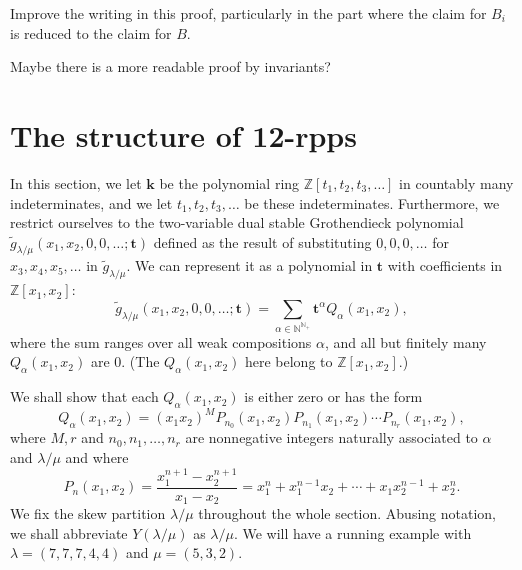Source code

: \documentclass[numbers=enddot,12pt,final,onecolumn,notitlepage]{scrartcl}%
\theoremstyle{definition}
\newenvironment{todo}{}{}
\newcommand{\kk}{\mathbf{k}}
\let\sumnonlimits\sum
\renewcommand{\sum}{\sumnonlimits\limits}
\begin{document}
\begin{todo}
Improve the writing in this proof, particularly in the part where the
claim for $B_i$ is reduced to the claim for $B$.

Maybe there is a more readable proof by invariants?
\end{todo}



\section{The structure of 12-rpps}
\label{sect.structure}

\def\seplist{{\operatorname{seplist}}} %
\def\ceq{{\operatorname{ceq}}}
\def\ircont{{\operatorname{ircont}}}
\def\cont{{\operatorname{cont}}}
\def\ceqvar{{{\alpha}}} %
\def\seplistvar{{{\nu}}} %
\def\supp{{\operatorname{supp}}}
\def\NS{{\operatorname{NR}}}
\def\g{{\widetilde{g}}}
\def\t{{\mathbf{t}}}
\def\x{{\mathbf{x}}}
\def\lm{{\lambda/\mu}}
\def\lmp{{(\lambda/\mu)}}
\def\N{{\mathbb{N}}}
\def\Z{{\mathbb{Z}}}
\def\B{{\mathbf{B}}}

\def\OneTwoRPP{{\operatorname{RPP}^{12}\left(  \lambda/\mu\right)}}
\def\OneTwoRPPCutvar{{\operatorname{RPP}^{12}\left(  \lambda/\mu ;\seplistvar \right)}}
\def\flip{{\operatorname{flip}}}

In this section, 
we let $\kk$ be the polynomial ring $\Z\left[t_1, t_2, t_3, \ldots\right]$
in countably many indeterminates, and we let
$t_1, t_2, t_3, \ldots$ be these indeterminates.
Furthermore, we restrict ourselves to the
two-variable dual stable Grothendieck polynomial
$\g_\lm(x_1,x_2,0,0,\dots;\t)$ defined as the result of
substituting $0, 0, 0, \ldots$ for $x_3, x_4, x_5, \ldots$
in $\g_\lm$. We can represent it as a polynomial in
$\t$ with coefficients in $\Z[x_1,x_2]$:
$$\g_\lm(x_1,x_2,0,0,\dots;\t)=\sum_{\ceqvar\in \N^{\N_+}}\t^\ceqvar Q_\ceqvar(x_1,x_2),$$
where the sum ranges over all weak compositions $\alpha$,
and all but finitely many $Q_\ceqvar(x_1,x_2)$ are $0$.
(The $Q_\ceqvar(x_1,x_2)$ here belong to $\Z[x_1, x_2]$.)

We shall show that each $Q_\ceqvar(x_1,x_2)$ is either zero or has the form
\begin{equation}
\label{eq.Qalpha}
Q_\ceqvar(x_1,x_2)=(x_1x_2)^{M} P_{n_0}(x_1,x_2)P_{n_1}(x_1,x_2)\cdots P_{n_r}(x_1,x_2) , 
\end{equation}
where $M,r$ and $n_0,n_1,\dots,n_{r}$ are nonnegative integers naturally associated to $\ceqvar$ and $\lm$ and where
$$P_n(x_1,x_2)=\frac{x_1^{n+1}-x_2^{n+1}}{x_1-x_2}=x_1^{n}+x_1^{n-1}x_2+\cdots+x_1x_2^{n-1}+x_2^n.$$
We fix the skew partition $\lm$ throughout the whole section.
Abusing notation, we shall abbreviate $Y\left(\lm\right)$ as $\lm$.
We will have a running example with $\lambda=(7,7,7,4,4)$ and $\mu=(5,3,2)$.
\end{document}
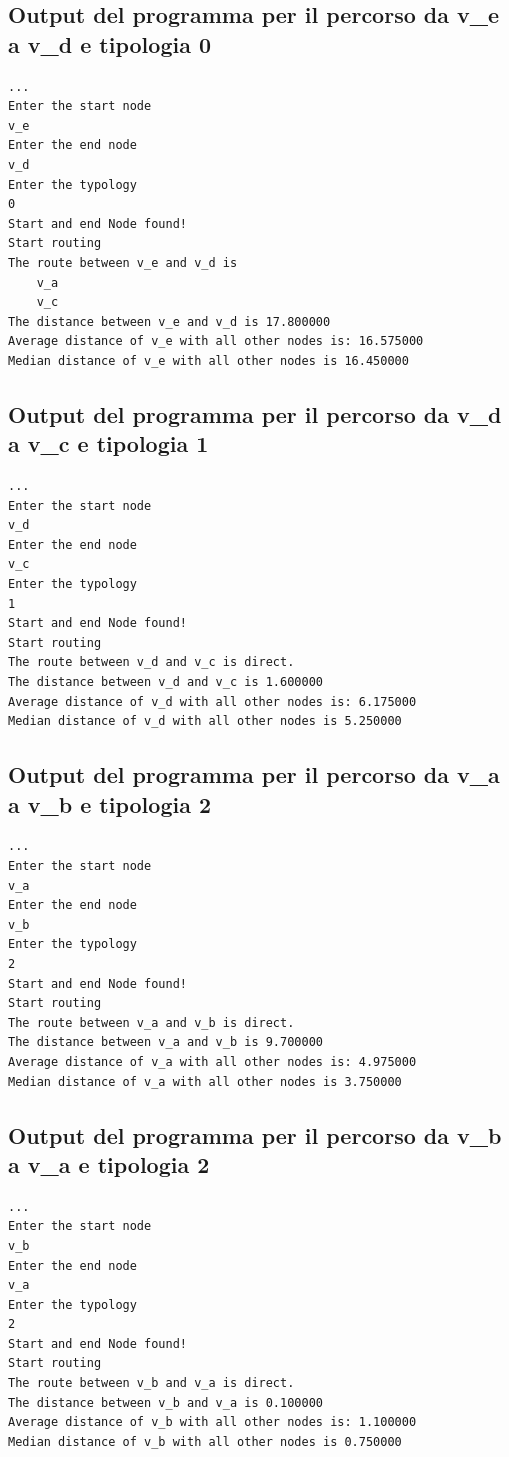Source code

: \documentclass[11pt, a4paper, titlepage, block]{article}
\begin{document}
	\subsection{Output del programma per il percorso da v\_e a v\_d e tipologia 0}
	\begin{lstlisting}
...
Enter the start node
v_e
Enter the end node
v_d
Enter the typology
0
Start and end Node found!
Start routing
The route between v_e and v_d is
	v_a
	v_c
The distance between v_e and v_d is 17.800000
Average distance of v_e with all other nodes is: 16.575000
Median distance of v_e with all other nodes is 16.450000
	\end{lstlisting}
	
		\subsection{Output del programma per il percorso da v\_d a v\_c e tipologia 1}
	\begin{lstlisting}
...
Enter the start node
v_d
Enter the end node
v_c
Enter the typology
1
Start and end Node found!
Start routing
The route between v_d and v_c is direct.
The distance between v_d and v_c is 1.600000
Average distance of v_d with all other nodes is: 6.175000
Median distance of v_d with all other nodes is 5.250000
	\end{lstlisting}
	\newpage
	\subsection{Output del programma per il percorso da v\_a a v\_b e tipologia 2}
	\begin{lstlisting}
...
Enter the start node
v_a
Enter the end node
v_b
Enter the typology
2
Start and end Node found!
Start routing
The route between v_a and v_b is direct.
The distance between v_a and v_b is 9.700000
Average distance of v_a with all other nodes is: 4.975000
Median distance of v_a with all other nodes is 3.750000
	\end{lstlisting}
	\subsection{Output del programma per il percorso da v\_b a v\_a e tipologia 2}
	\begin{lstlisting}
...
Enter the start node
v_b
Enter the end node
v_a
Enter the typology
2
Start and end Node found!
Start routing
The route between v_b and v_a is direct.
The distance between v_b and v_a is 0.100000
Average distance of v_b with all other nodes is: 1.100000
Median distance of v_b with all other nodes is 0.750000
\end{lstlisting}
	
\end{document}
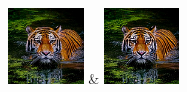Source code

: \begin{table}[h!]
\begin{tabular}
        \includegraphics[width=2cm]{images/processed/tiger/gaussian_5x5_sigma1.0/unblurred_10-iter.png} &
        \includegraphics[width=2cm]{images/processed/tiger/gaussian_5x5_sigma2.0/unblurred_10-iter.png}                                                                                                                                                                                                 \\
    \end{tabular}
\end{table}

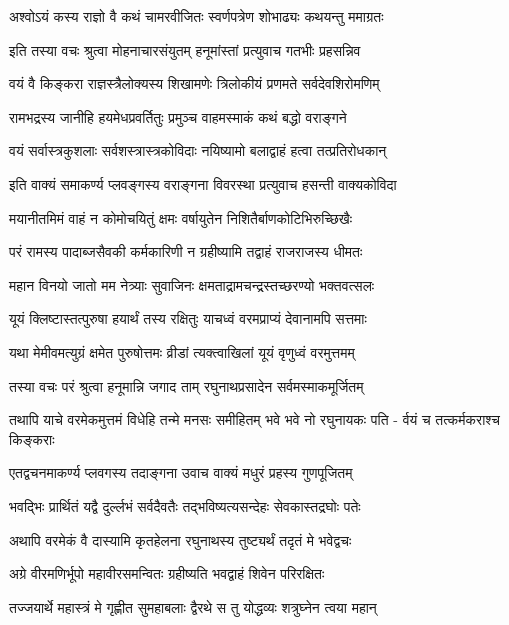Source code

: \twolineshloka
{अश्वोऽयं कस्य राज्ञो वै कथं चामरवीजितः}
{स्वर्णपत्रेण शोभाढ्यः कथयन्तु ममाग्रतः}%


\twolineshloka
{इति तस्या वचः श्रुत्वा मोहनाचारसंयुतम्}
{हनूमांस्तां प्रत्युवाच गतभीः प्रहसन्निव}%

\twolineshloka
{वयं वै किङ्करा राज्ञस्त्रैलोक्यस्य शिखामणेः}
{त्रिलोकीयं प्रणमते सर्वदेवशिरोमणिम्}%

\twolineshloka
{रामभद्रस्य जानीहि हयमेधप्रवर्तितुः}
{प्रमुञ्च वाहमस्माकं कथं बद्धो वराङ्गने}%

\twolineshloka
{वयं सर्वास्त्रकुशलाः सर्वशस्त्रास्त्रकोविदाः}
{नयिष्यामो बलाद्वाहं हत्वा तत्प्रतिरोधकान्}%

\twolineshloka
{इति वाक्यं समाकर्ण्य प्लवङ्गस्य वराङ्गना}
{विवरस्था प्रत्युवाच हसन्ती वाक्यकोविदा}%

\twolineshloka
{मयानीतमिमं वाहं न कोमोचयितुं क्षमः}
{वर्षायुतेन निशितैर्बाणकोटिभिरुच्छिखैः}%

\twolineshloka
{परं रामस्य पादाब्जसैवकी कर्मकारिणी}
{न ग्रहीष्यामि तद्वाहं राजराजस्य धीमतः}%

\twolineshloka
{महान विनयो जातो मम नेत्र्याः सुवाजिनः}
{क्षमताद्रामचन्द्रस्तच्छरण्यो भक्तवत्सलः}%

\twolineshloka
{यूयं क्लिष्टास्तत्पुरुषा हयार्थं तस्य रक्षितुः}
{याचध्वं वरमप्राप्यं देवानामपि सत्तमाः}%

\twolineshloka
{यथा मेमीवमत्युग्रं क्षमेत पुरुषोत्तमः}
{व्रीडां त्यक्त्वाखिलां यूयं वृणुध्वं वरमुत्तमम्}%

\twolineshloka
{तस्या वचः परं श्रुत्वा हनूमान्नि जगाद ताम्}
{रघुनाथप्रसादेन सर्वमस्माकमूर्जितम्}%

\fourlineindentedshloka
{तथापि याचे वरमेकमुत्तमं}
{विधेहि तन्मे मनसः समीहितम्}
{भवे भवे नो रघुनायकः पति -}
{र्वयं च तत्कर्मकराश्च किङ्कराः}%

\twolineshloka
{एतद्वचनमाकर्ण्य प्लवगस्य तदाङ्गना}
{उवाच वाक्यं मधुरं प्रहस्य गुणपूजितम्}%

\twolineshloka
{भवद्भिः प्रार्थितं यद्वै दुर्ल्लभं सर्वदैवतैः}
{तद्भविष्यत्यसन्देहः सेवकास्तद्रघोः पतेः}%

\twolineshloka
{अथापि वरमेकं वै दास्यामि कृतहेलना}
{रघुनाथस्य तुष्ट्यर्थं तदृतं मे भवेद्वचः}%

\twolineshloka
{अग्रे वीरमणिर्भूपो महावीरसमन्वितः}
{ग्रहीष्यति भवद्वाहं शिवेन परिरक्षितः}%

\twolineshloka
{तज्जयार्थे महास्त्रं मे गृह्णीत सुमहाबलाः}
{द्वैरथे स तु योद्धव्यः शत्रुघ्नेन त्वया महान्}%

..........

▶ **Assignment**
Reproduce the opening lines of the material above exactly, ending with the line that contains "Improve the writing". Omit every picture.

▶ **Finished exercise**
Source code

: \documentclass[numbers=enddot,12pt,final,onecolumn,notitlepage]{scrartcl}%
\theoremstyle{definition}
\newenvironment{todo}{}{}
\newcommand{\kk}{\mathbf{k}}
\let\sumnonlimits\sum
\renewcommand{\sum}{\sumnonlimits\limits}
\begin{document}
\begin{todo}
Improve the writing in this proof, particularly in the part where the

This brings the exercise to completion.